State Machine Guide
BulkSharp uses explicit state machines at both the operation and row levels. Every transition is deterministic and auditable.
Operation-Level State Machine
An operation moves through a well-defined lifecycle from creation to completion (or failure).
stateDiagram-v2
[*] --> Pending : CreateBulkOperationAsync
Pending --> Validating : Scheduler picks up
Validating --> Running : All rows validated
Validating --> Failed : Metadata validation fails
Running --> Completed : All rows succeeded
Running --> CompletedWithErrors : Some rows failed
Running --> Failed : Unrecoverable error
Running --> Cancelled : CancelBulkOperationAsync
CompletedWithErrors --> Retrying : RetryFailedRowsAsync
Retrying --> Running : Processor resumes
Status Descriptions
| Status | Meaning |
|---|---|
Pending |
Created and stored, waiting for a scheduler worker to pick it up. |
Validating |
Streaming the file, running metadata and row validation. Row records are created during this phase. |
Running |
Processing rows (single-pass or multi-step pipeline). |
Completed |
All rows processed successfully. |
CompletedWithErrors |
Processing finished but one or more rows failed. Eligible for retry if configured. |
Failed |
Operation-level failure: metadata validation, file parse error, or unrecoverable exception. |
Cancelled |
User-initiated cancellation via CancelBulkOperationAsync. |
Retrying |
Transitional state after RetryFailedRowsAsync is called. The scheduler re-queues the operation and the processor transitions it to Running. |
Key Transitions
- Pending to Validating: The scheduler worker dequeues the operation and the processor begins the validation phase.
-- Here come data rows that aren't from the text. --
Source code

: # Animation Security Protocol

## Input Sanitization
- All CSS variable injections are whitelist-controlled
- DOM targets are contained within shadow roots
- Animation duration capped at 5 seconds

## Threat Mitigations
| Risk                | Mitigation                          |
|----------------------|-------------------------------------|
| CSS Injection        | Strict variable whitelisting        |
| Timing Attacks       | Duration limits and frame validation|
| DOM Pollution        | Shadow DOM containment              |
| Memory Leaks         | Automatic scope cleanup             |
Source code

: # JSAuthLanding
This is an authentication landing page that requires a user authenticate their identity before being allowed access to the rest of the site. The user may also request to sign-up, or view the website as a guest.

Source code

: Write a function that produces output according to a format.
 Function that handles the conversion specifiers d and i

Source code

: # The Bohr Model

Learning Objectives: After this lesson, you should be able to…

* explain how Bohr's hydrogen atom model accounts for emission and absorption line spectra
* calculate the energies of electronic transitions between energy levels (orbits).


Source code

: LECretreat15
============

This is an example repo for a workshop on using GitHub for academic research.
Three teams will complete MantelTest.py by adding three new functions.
- Validating to Running: After all rows are streamed and validated, the processor transitions to the processing phase.
- Running to CompletedWithErrors: The processor finishes all rows but at least one row has a Failed or TimedOut state.
- CompletedWithErrors to Retrying:
RetryFailedRowsAsyncsnapshots error history, resets failed row records, and re-schedules the operation. - Retrying to Running: The processor detects the
Retryingstatus and enters the retry path, transitioning toRunningimmediately.
Row-Level State Machine
Each row is tracked independently via BulkRowRecord entries. In pipeline operations, there is one record per step per row (identified by StepIndex). Validation records use StepIndex = -1.
stateDiagram-v2
[*] --> Pending : Record created
Pending --> Running : Step begins execution
Running --> Completed : Step succeeded
Running --> Failed : Step exhausted MaxRetries
Running --> TimedOut : Async step timeout
Running --> WaitingForCompletion : Async step (signal/polling)
WaitingForCompletion --> Completed : Signal received / poll succeeded
WaitingForCompletion --> Failed : Signal failure / external error
WaitingForCompletion --> TimedOut : Timeout exceeded
Failed --> Pending : ResetForRetry (operation retry)
Row Record States
| State | Meaning |
|---|---|
Pending |
Row record created but step not yet started. Also the state after ResetForRetry. |
Running |
Step is actively executing for this row. |
WaitingForCompletion |
Async step started; waiting for polling success or external signal. |
Completed |
Step finished successfully. |
Failed |
Step failed after exhausting retries (per-step) or received a failure signal. |
TimedOut |
Async step exceeded its configured Timeout. |
Validation Records (StepIndex = -1)
During the validation phase, a record is created for each row at StepIndex = -1. This record stores:
- The validation result (Completed or Failed with
BulkErrorType.Validation) - The serialized row data (when
TrackRowData = true) - The row's business key (
RowId)
Rows that fail validation are never processed. Their StepIndex = -1 records remain as-is and are excluded from retry operations.
Retry Cycle
When an operation-level retry is triggered:
- Failed row records are identified (those with
StepIndex >= 0) - Error snapshots are saved to
BulkRowRetryHistory ResetForRetry(stepIndex)is called: state resets toPending,RetryAttemptincrements,RetryFromStepIndexis set- The processor resumes from the failing step, skipping completed earlier steps
Full Walkthrough: Multi-Step Async Pipeline with Retry
This section traces a complete lifecycle of a pipeline operation with async steps, partial failure, and retry.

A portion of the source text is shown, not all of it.